Pritzker’s Pro Pot Pledge. Legal pot in Illinois was no grassroots uprising. Pritzker’s winning gubernatorial campaign over incumbent Republican Bruce Rauner featured a clear message from Pritzker … elect me and I’ll get recreational marijuana legalized. Rauner was equally clear … elect me and recreational marijuana will remain illegal. Pritzker won, relegating Rauner to the political hemp heap. This may be a harbinger of things to come in Virginia where we elect a new governor every four years. According to polls 76% of Virginians favor marijuana decriminalization (CNU, 2/2018) and 59% favor legalization (Quinnipiac, 4/2017). The difference in a close governor’s race could easily hinge on the decriminalization/legalization question. In fact, Virginia’s Attorney General Mark Herring recently called for legalization. Herring is an announced candidate for Virginia governor in the 2021 election. Legalization could also benefit candidate Herring by allowing him to reframe his blackface controversy as a more understandable exploding bong mishap if the political winds seem to be blowing in favor of a more tolerant view of youthful marijuana use.

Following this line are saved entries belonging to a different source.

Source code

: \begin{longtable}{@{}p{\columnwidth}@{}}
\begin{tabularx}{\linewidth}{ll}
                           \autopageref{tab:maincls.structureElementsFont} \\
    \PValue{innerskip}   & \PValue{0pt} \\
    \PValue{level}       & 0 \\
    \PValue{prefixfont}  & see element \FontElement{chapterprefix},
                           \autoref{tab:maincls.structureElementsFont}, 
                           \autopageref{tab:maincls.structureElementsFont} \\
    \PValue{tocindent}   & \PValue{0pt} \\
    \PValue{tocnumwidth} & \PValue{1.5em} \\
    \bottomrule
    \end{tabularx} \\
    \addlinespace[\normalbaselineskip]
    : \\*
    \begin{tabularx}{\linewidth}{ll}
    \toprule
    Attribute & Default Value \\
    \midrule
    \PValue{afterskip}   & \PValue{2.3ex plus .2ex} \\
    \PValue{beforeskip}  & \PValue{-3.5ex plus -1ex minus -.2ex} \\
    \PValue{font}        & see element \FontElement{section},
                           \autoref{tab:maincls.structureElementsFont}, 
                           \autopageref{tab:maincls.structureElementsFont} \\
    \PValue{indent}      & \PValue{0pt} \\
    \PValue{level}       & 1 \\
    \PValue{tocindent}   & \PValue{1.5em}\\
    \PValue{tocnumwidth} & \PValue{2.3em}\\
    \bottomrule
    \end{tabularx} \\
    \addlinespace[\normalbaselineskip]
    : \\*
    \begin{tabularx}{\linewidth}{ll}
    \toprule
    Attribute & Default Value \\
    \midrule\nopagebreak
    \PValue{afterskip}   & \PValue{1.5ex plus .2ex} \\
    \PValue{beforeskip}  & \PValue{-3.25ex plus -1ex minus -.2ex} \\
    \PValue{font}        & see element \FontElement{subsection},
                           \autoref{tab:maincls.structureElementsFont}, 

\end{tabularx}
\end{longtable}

But, but, but … the Republicans. Historically, Virginia Republicans have thwarted attempts at marijuana reform. Despite 76% of Virginians favoring the decriminalization of marijuana, General Assembly Republicans killed a 2019 bill to do that just that. These Republicans adopted the cowardly approach of killing the bill in sub-committee rather than letting the full committee and/or the full legislature vote on the matter. I don’t have the time or the crayons required to explain to Virginia Republicans why using subterfuge to thwart the will of 76% of their constituents is a bad idea. I’m guessing they will learn that lesson for themselves this November when they become the minority party. However, even if they manage to hold on in 2019 they will find it very hard to kill marijuana reform legislation in sub-committee once it becomes an issue in the 2021 governor’s race. Ask former Illinois Republican governor Bruce Rauner how opposing marijuana reform worked for him.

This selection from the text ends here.